* **What you have to do**
Could you return all of the listing below exactly, please?

******************************

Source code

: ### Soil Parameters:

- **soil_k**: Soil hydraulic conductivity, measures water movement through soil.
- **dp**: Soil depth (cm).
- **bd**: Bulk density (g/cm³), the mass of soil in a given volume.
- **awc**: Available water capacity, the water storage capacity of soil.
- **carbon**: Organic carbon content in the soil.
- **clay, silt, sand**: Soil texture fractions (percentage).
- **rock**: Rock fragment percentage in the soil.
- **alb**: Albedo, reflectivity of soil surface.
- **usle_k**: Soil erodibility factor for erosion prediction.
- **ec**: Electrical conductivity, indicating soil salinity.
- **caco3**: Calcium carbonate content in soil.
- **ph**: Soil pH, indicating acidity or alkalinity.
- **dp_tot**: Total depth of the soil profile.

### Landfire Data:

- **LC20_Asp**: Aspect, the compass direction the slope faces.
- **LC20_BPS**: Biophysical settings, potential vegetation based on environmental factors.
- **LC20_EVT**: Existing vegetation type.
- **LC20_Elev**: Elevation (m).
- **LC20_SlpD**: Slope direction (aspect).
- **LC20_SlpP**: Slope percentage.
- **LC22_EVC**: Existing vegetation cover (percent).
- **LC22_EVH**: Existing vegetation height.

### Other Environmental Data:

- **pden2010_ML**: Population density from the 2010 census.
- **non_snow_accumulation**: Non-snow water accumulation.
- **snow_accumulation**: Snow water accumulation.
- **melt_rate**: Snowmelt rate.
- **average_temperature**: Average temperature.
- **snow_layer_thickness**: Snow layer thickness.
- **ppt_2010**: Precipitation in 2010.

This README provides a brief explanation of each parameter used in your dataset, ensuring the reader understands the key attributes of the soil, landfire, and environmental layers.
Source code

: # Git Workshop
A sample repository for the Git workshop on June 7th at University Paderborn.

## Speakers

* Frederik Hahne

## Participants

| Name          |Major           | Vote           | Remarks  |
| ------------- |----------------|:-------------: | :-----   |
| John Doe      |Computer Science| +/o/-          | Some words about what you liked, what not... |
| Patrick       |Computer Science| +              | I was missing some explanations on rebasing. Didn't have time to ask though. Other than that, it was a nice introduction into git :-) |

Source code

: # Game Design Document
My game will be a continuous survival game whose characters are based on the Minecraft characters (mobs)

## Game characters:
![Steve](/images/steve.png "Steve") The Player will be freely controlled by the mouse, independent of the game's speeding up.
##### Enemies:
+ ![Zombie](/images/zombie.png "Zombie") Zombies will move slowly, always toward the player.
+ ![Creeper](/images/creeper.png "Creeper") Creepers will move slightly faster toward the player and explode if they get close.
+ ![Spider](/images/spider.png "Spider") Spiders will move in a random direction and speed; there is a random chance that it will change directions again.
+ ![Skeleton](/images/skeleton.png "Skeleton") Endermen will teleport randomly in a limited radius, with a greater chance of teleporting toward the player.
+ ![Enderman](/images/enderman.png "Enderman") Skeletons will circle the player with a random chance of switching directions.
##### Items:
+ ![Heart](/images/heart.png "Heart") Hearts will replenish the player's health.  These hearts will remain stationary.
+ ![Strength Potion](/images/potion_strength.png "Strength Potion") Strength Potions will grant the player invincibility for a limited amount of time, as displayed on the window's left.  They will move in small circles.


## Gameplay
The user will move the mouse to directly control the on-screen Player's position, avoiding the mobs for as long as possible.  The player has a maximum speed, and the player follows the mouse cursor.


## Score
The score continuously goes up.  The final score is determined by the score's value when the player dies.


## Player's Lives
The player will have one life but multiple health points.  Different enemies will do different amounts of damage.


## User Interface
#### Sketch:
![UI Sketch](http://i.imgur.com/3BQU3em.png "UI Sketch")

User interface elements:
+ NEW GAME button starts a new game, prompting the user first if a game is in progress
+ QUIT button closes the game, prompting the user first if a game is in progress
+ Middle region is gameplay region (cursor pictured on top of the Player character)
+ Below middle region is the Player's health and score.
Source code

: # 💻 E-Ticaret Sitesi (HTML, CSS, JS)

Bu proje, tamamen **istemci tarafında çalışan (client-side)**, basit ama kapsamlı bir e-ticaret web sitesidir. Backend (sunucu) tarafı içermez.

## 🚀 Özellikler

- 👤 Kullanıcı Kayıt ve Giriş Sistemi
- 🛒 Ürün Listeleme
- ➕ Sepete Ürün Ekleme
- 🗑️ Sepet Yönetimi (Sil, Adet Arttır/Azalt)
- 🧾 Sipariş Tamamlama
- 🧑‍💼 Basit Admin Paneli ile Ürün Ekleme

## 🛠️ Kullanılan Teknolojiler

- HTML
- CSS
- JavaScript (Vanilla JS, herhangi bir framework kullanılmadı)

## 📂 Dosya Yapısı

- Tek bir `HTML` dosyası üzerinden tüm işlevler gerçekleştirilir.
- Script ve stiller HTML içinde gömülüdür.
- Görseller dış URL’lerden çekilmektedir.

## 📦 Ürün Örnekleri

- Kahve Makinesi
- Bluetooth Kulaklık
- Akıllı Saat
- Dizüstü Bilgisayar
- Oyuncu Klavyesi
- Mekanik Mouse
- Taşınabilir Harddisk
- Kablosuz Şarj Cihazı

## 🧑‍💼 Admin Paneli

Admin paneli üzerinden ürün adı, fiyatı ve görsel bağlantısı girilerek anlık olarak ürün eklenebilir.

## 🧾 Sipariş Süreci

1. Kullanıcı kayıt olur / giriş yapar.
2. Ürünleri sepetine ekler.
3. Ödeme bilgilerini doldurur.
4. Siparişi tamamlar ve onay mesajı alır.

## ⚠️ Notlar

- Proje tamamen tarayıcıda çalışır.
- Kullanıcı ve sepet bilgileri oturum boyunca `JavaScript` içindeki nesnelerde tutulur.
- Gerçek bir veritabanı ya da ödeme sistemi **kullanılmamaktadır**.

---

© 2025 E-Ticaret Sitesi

******************************

* **Expected answer**
Source code

: ### Soil Parameters:

- **soil_k**: Soil hydraulic conductivity, measures water movement through soil.
- **dp**: Soil depth (cm).
- **bd**: Bulk density (g/cm³), the mass of soil in a given volume.
- **awc**: Available water capacity, the water storage capacity of soil.
- **carbon**: Organic carbon content in the soil.
- **clay, silt, sand**: Soil texture fractions (percentage).
- **rock**: Rock fragment percentage in the soil.
- **alb**: Albedo, reflectivity of soil surface.
- **usle_k**: Soil erodibility factor for erosion prediction.
- **ec**: Electrical conductivity, indicating soil salinity.
- **caco3**: Calcium carbonate content in soil.
- **ph**: Soil pH, indicating acidity or alkalinity.
- **dp_tot**: Total depth of the soil profile.

### Landfire Data:

- **LC20_Asp**: Aspect, the compass direction the slope faces.
- **LC20_BPS**: Biophysical settings, potential vegetation based on environmental factors.
- **LC20_EVT**: Existing vegetation type.
- **LC20_Elev**: Elevation (m).
- **LC20_SlpD**: Slope direction (aspect).
- **LC20_SlpP**: Slope percentage.
- **LC22_EVC**: Existing vegetation cover (percent).
- **LC22_EVH**: Existing vegetation height.

### Other Environmental Data:

- **pden2010_ML**: Population density from the 2010 census.
- **non_snow_accumulation**: Non-snow water accumulation.
- **snow_accumulation**: Snow water accumulation.
- **melt_rate**: Snowmelt rate.
- **average_temperature**: Average temperature.
- **snow_layer_thickness**: Snow layer thickness.
- **ppt_2010**: Precipitation in 2010.

This README provides a brief explanation of each parameter used in your dataset, ensuring the reader understands the key attributes of the soil, landfire, and environmental layers.
Source code

: # Git Workshop
A sample repository for the Git workshop on June 7th at University Paderborn.

## Speakers

* Frederik Hahne

## Participants

| Name          |Major           | Vote           | Remarks  |
| ------------- |----------------|:-------------: | :-----   |
| John Doe      |Computer Science| +/o/-          | Some words about what you liked, what not... |
| Patrick       |Computer Science| +              | I was missing some explanations on rebasing. Didn't have time to ask though. Other than that, it was a nice introduction into git :-) |

Source code

: # Game Design Document
My game will be a continuous survival game whose characters are based on the Minecraft characters (mobs)

## Game characters:
![Steve](/images/steve.png "Steve") The Player will be freely controlled by the mouse, independent of the game's speeding up.
##### Enemies:
+ ![Zombie](/images/zombie.png "Zombie") Zombies will move slowly, always toward the player.
+ ![Creeper](/images/creeper.png "Creeper") Creepers will move slightly faster toward the player and explode if they get close.
+ ![Spider](/images/spider.png "Spider") Spiders will move in a random direction and speed; there is a random chance that it will change directions again.
+ ![Skeleton](/images/skeleton.png "Skeleton") Endermen will teleport randomly in a limited radius, with a greater chance of teleporting toward the player.
+ ![Enderman](/images/enderman.png "Enderman") Skeletons will circle the player with a random chance of switching directions.
##### Items:
+ ![Heart](/images/heart.png "Heart") Hearts will replenish the player's health.  These hearts will remain stationary.
+ ![Strength Potion](/images/potion_strength.png "Strength Potion") Strength Potions will grant the player invincibility for a limited amount of time, as displayed on the window's left.  They will move in small circles.


## Gameplay
The user will move the mouse to directly control the on-screen Player's position, avoiding the mobs for as long as possible.  The player has a maximum speed, and the player follows the mouse cursor.


## Score
The score continuously goes up.  The final score is determined by the score's value when the player dies.


## Player's Lives
The player will have one life but multiple health points.  Different enemies will do different amounts of damage.


## User Interface
#### Sketch:
![UI Sketch](http://i.imgur.com/3BQU3em.png "UI Sketch")

User interface elements:
+ NEW GAME button starts a new game, prompting the user first if a game is in progress
+ QUIT button closes the game, prompting the user first if a game is in progress
+ Middle region is gameplay region (cursor pictured on top of the Player character)
+ Below middle region is the Player's health and score.
Source code

: # 💻 E-Ticaret Sitesi (HTML, CSS, JS)

Bu proje, tamamen **istemci tarafında çalışan (client-side)**, basit ama kapsamlı bir e-ticaret web sitesidir. Backend (sunucu) tarafı içermez.

## 🚀 Özellikler

- 👤 Kullanıcı Kayıt ve Giriş Sistemi
- 🛒 Ürün Listeleme
- ➕ Sepete Ürün Ekleme
- 🗑️ Sepet Yönetimi (Sil, Adet Arttır/Azalt)
- 🧾 Sipariş Tamamlama
- 🧑‍💼 Basit Admin Paneli ile Ürün Ekleme

## 🛠️ Kullanılan Teknolojiler

- HTML
- CSS
- JavaScript (Vanilla JS, herhangi bir framework kullanılmadı)

## 📂 Dosya Yapısı

- Tek bir `HTML` dosyası üzerinden tüm işlevler gerçekleştirilir.
- Script ve stiller HTML içinde gömülüdür.
- Görseller dış URL’lerden çekilmektedir.

## 📦 Ürün Örnekleri

- Kahve Makinesi
- Bluetooth Kulaklık
- Akıllı Saat
- Dizüstü Bilgisayar
- Oyuncu Klavyesi
- Mekanik Mouse
- Taşınabilir Harddisk
- Kablosuz Şarj Cihazı

## 🧑‍💼 Admin Paneli

Admin paneli üzerinden ürün adı, fiyatı ve görsel bağlantısı girilerek anlık olarak ürün eklenebilir.

## 🧾 Sipariş Süreci

1. Kullanıcı kayıt olur / giriş yapar.
2. Ürünleri sepetine ekler.
3. Ödeme bilgilerini doldurur.
4. Siparişi tamamlar ve onay mesajı alır.

## ⚠️ Notlar

- Proje tamamen tarayıcıda çalışır.
- Kullanıcı ve sepet bilgileri oturum boyunca `JavaScript` içindeki nesnelerde tutulur.
- Gerçek bir veritabanı ya da ödeme sistemi **kullanılmamaktadır**.

---

© 2025 E-Ticaret Sitesi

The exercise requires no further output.